• **Collected data**:
Start of Block
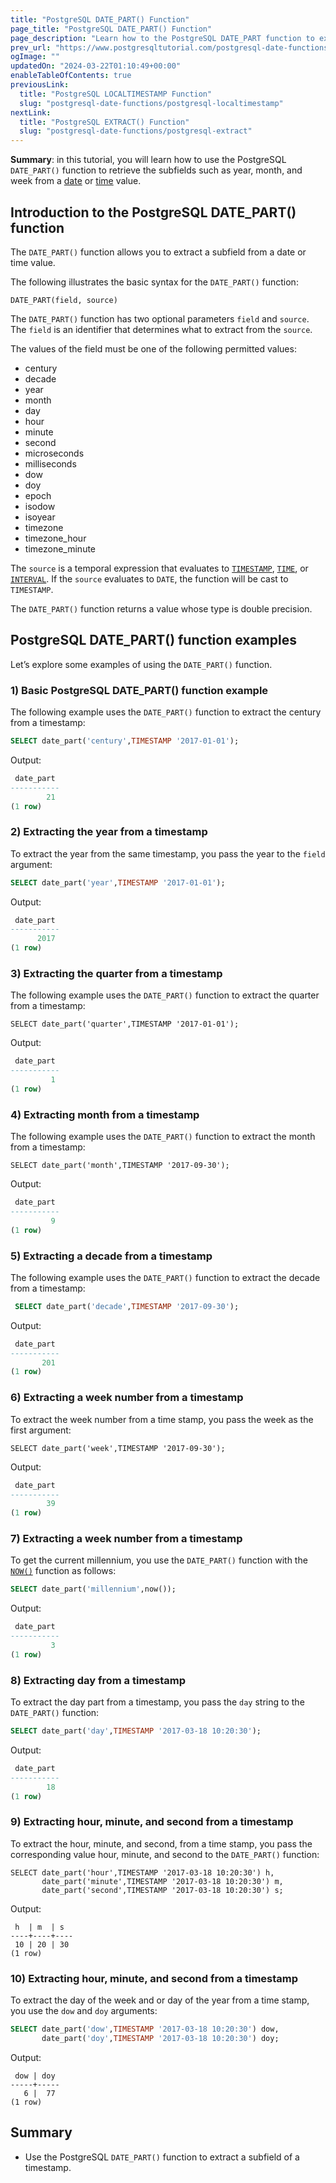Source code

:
 ```yaml
---
title: "PostgreSQL DATE_PART() Function"
page_title: "PostgreSQL DATE_PART() Function"
page_description: "Learn how to the PostgreSQL DATE_PART function to extract subfields such as year, month, week, and so on from a timestamp."
prev_url: "https://www.postgresqltutorial.com/postgresql-date-functions/postgresql-date_part/"
ogImage: ""
updatedOn: "2024-03-22T01:10:49+00:00"
enableTableOfContents: true
previousLink: 
  title: "PostgreSQL LOCALTIMESTAMP Function"
  slug: "postgresql-date-functions/postgresql-localtimestamp"
nextLink: 
  title: "PostgreSQL EXTRACT() Function"
  slug: "postgresql-date-functions/postgresql-extract"
---
```





**Summary**: in this tutorial, you will learn how to use the PostgreSQL `DATE_PART()` function to retrieve the subfields such as year, month, and week from a [date](../postgresql-tutorial/postgresql-date) or [time](../postgresql-tutorial/postgresql-time) value.


## Introduction to the PostgreSQL DATE\_PART() function

The `DATE_PART()` function allows you to extract a subfield from a date or time value.

The following illustrates the basic syntax for the `DATE_PART()` function:


```sqlsql
DATE_PART(field, source)
```
The `DATE_PART()` function has two optional parameters `field` and `source`. The `field` is an identifier that determines what to extract from the `source`.

The values of the field must be one of the following permitted values:

* century
* decade
* year
* month
* day
* hour
* minute
* second
* microseconds
* milliseconds
* dow
* doy
* epoch
* isodow
* isoyear
* timezone
* timezone\_hour
* timezone\_minute

The `source` is a temporal expression that evaluates to [`TIMESTAMP`](../postgresql-tutorial/postgresql-timestamp), [`TIME`](../postgresql-tutorial/postgresql-time), or [`INTERVAL`](../postgresql-tutorial/postgresql-interval). If the `source` evaluates to `DATE`, the function will be cast to `TIMESTAMP`.

The `DATE_PART()` function returns a value whose type is double precision.


## PostgreSQL DATE\_PART() function examples

Let’s explore some examples of using the `DATE_PART()` function.


### 1\) Basic PostgreSQL DATE\_PART() function example

The following example uses the `DATE_PART()` function to extract the century from a timestamp:


```sql
SELECT date_part('century',TIMESTAMP '2017-01-01');
```
Output:


```sql
 date_part
-----------
        21
(1 row)
```

### 2\) Extracting the year from a timestamp

To extract the year from the same timestamp, you pass the year to the `field` argument:


```sql
SELECT date_part('year',TIMESTAMP '2017-01-01');
```
Output:


```sql
 date_part
-----------
      2017
(1 row)
```

### 3\) Extracting the quarter from a timestamp

The following example uses the `DATE_PART()` function to extract the quarter from a timestamp:


```
SELECT date_part('quarter',TIMESTAMP '2017-01-01');
```
Output:


```sql
 date_part
-----------
         1
(1 row)  
```

### 4\) Extracting month from a timestamp

The following example uses the `DATE_PART()` function to extract the month from a timestamp:


```
SELECT date_part('month',TIMESTAMP '2017-09-30');
```
Output:


```sql
 date_part
-----------
         9
(1 row)
```

### 5\) Extracting a decade from a timestamp

The following example uses the `DATE_PART()` function to extract the decade from a timestamp:


```sql
 SELECT date_part('decade',TIMESTAMP '2017-09-30');
```
Output:


```sql
 date_part
-----------
       201
(1 row)
```

### 6\) Extracting a week number from a timestamp

To extract the week number from a time stamp, you pass the week as the first argument:


```
SELECT date_part('week',TIMESTAMP '2017-09-30');
```
Output:


```sql
 date_part
-----------
        39
(1 row)
```

### 7\) Extracting a week number from a timestamp

To get the current millennium, you use the `DATE_PART()` function with the [`NOW()`](postgresql-now) function as follows:


```sql
SELECT date_part('millennium',now());
```
Output:


```sql
 date_part
-----------
         3
(1 row)
```

### 8\) Extracting day from a timestamp

To extract the day part from a timestamp, you pass the `day` string to the `DATE_PART()` function:


```sql
SELECT date_part('day',TIMESTAMP '2017-03-18 10:20:30');
```
Output:


```sql
 date_part
-----------
        18
(1 row)
```

### 9\) Extracting hour, minute, and second from a timestamp

To extract the hour, minute, and second, from a time stamp, you pass the corresponding value hour, minute, and second to the `DATE_PART()` function:


```
SELECT date_part('hour',TIMESTAMP '2017-03-18 10:20:30') h,
       date_part('minute',TIMESTAMP '2017-03-18 10:20:30') m,
       date_part('second',TIMESTAMP '2017-03-18 10:20:30') s;
```
Output:


```
 h  | m  | s
----+----+----
 10 | 20 | 30
(1 row)
```

### 10\) Extracting hour, minute, and second from a timestamp

To extract the day of the week and or day of the year from a time stamp, you use the `dow` and `doy` arguments:


```sql
SELECT date_part('dow',TIMESTAMP '2017-03-18 10:20:30') dow,
       date_part('doy',TIMESTAMP '2017-03-18 10:20:30') doy;
```
Output:


```
 dow | doy
-----+-----
   6 |  77
(1 row)
```

## Summary

* Use the PostgreSQL `DATE_PART()` function to extract a subfield of a timestamp.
End of Block
The data is to be printed again exactly, but without its pictures.

• **RESPONSE AREA**:
Source code

:
 ```yaml
---
title: "PostgreSQL DATE_PART() Function"
page_title: "PostgreSQL DATE_PART() Function"
page_description: "Learn how to the PostgreSQL DATE_PART function to extract subfields such as year, month, week, and so on from a timestamp."
prev_url: "https://www.postgresqltutorial.com/postgresql-date-functions/postgresql-date_part/"
ogImage: ""
updatedOn: "2024-03-22T01:10:49+00:00"
enableTableOfContents: true
previousLink: 
  title: "PostgreSQL LOCALTIMESTAMP Function"
  slug: "postgresql-date-functions/postgresql-localtimestamp"
nextLink: 
  title: "PostgreSQL EXTRACT() Function"
  slug: "postgresql-date-functions/postgresql-extract"
---
```





**Summary**: in this tutorial, you will learn how to use the PostgreSQL `DATE_PART()` function to retrieve the subfields such as year, month, and week from a [date](../postgresql-tutorial/postgresql-date) or [time](../postgresql-tutorial/postgresql-time) value.


## Introduction to the PostgreSQL DATE\_PART() function

The `DATE_PART()` function allows you to extract a subfield from a date or time value.

The following illustrates the basic syntax for the `DATE_PART()` function:


```sqlsql
DATE_PART(field, source)
```
The `DATE_PART()` function has two optional parameters `field` and `source`. The `field` is an identifier that determines what to extract from the `source`.

The values of the field must be one of the following permitted values:

* century
* decade
* year
* month
* day
* hour
* minute
* second
* microseconds
* milliseconds
* dow
* doy
* epoch
* isodow
* isoyear
* timezone
* timezone\_hour
* timezone\_minute

The `source` is a temporal expression that evaluates to [`TIMESTAMP`](../postgresql-tutorial/postgresql-timestamp), [`TIME`](../postgresql-tutorial/postgresql-time), or [`INTERVAL`](../postgresql-tutorial/postgresql-interval). If the `source` evaluates to `DATE`, the function will be cast to `TIMESTAMP`.

The `DATE_PART()` function returns a value whose type is double precision.


## PostgreSQL DATE\_PART() function examples

Let’s explore some examples of using the `DATE_PART()` function.


### 1\) Basic PostgreSQL DATE\_PART() function example

The following example uses the `DATE_PART()` function to extract the century from a timestamp:


```sql
SELECT date_part('century',TIMESTAMP '2017-01-01');
```
Output:


```sql
 date_part
-----------
        21
(1 row)
```

### 2\) Extracting the year from a timestamp

To extract the year from the same timestamp, you pass the year to the `field` argument:


```sql
SELECT date_part('year',TIMESTAMP '2017-01-01');
```
Output:


```sql
 date_part
-----------
      2017
(1 row)
```

### 3\) Extracting the quarter from a timestamp

The following example uses the `DATE_PART()` function to extract the quarter from a timestamp:


```
SELECT date_part('quarter',TIMESTAMP '2017-01-01');
```
Output:


```sql
 date_part
-----------
         1
(1 row)  
```

### 4\) Extracting month from a timestamp

The following example uses the `DATE_PART()` function to extract the month from a timestamp:


```
SELECT date_part('month',TIMESTAMP '2017-09-30');
```
Output:


```sql
 date_part
-----------
         9
(1 row)
```

### 5\) Extracting a decade from a timestamp

The following example uses the `DATE_PART()` function to extract the decade from a timestamp:


```sql
 SELECT date_part('decade',TIMESTAMP '2017-09-30');
```
Output:


```sql
 date_part
-----------
       201
(1 row)
```

### 6\) Extracting a week number from a timestamp

To extract the week number from a time stamp, you pass the week as the first argument:


```
SELECT date_part('week',TIMESTAMP '2017-09-30');
```
Output:


```sql
 date_part
-----------
        39
(1 row)
```

### 7\) Extracting a week number from a timestamp

To get the current millennium, you use the `DATE_PART()` function with the [`NOW()`](postgresql-now) function as follows:


```sql
SELECT date_part('millennium',now());
```
Output:


```sql
 date_part
-----------
         3
(1 row)
```

### 8\) Extracting day from a timestamp

To extract the day part from a timestamp, you pass the `day` string to the `DATE_PART()` function:


```sql
SELECT date_part('day',TIMESTAMP '2017-03-18 10:20:30');
```
Output:


```sql
 date_part
-----------
        18
(1 row)
```

### 9\) Extracting hour, minute, and second from a timestamp

To extract the hour, minute, and second, from a time stamp, you pass the corresponding value hour, minute, and second to the `DATE_PART()` function:


```
SELECT date_part('hour',TIMESTAMP '2017-03-18 10:20:30') h,
       date_part('minute',TIMESTAMP '2017-03-18 10:20:30') m,
       date_part('second',TIMESTAMP '2017-03-18 10:20:30') s;
```
Output:


```
 h  | m  | s
----+----+----
 10 | 20 | 30
(1 row)
```

### 10\) Extracting hour, minute, and second from a timestamp

To extract the day of the week and or day of the year from a time stamp, you use the `dow` and `doy` arguments:


```sql
SELECT date_part('dow',TIMESTAMP '2017-03-18 10:20:30') dow,
       date_part('doy',TIMESTAMP '2017-03-18 10:20:30') doy;
```
Output:


```
 dow | doy
-----+-----
   6 |  77
(1 row)
```

## Summary

* Use the PostgreSQL `DATE_PART()` function to extract a subfield of a timestamp.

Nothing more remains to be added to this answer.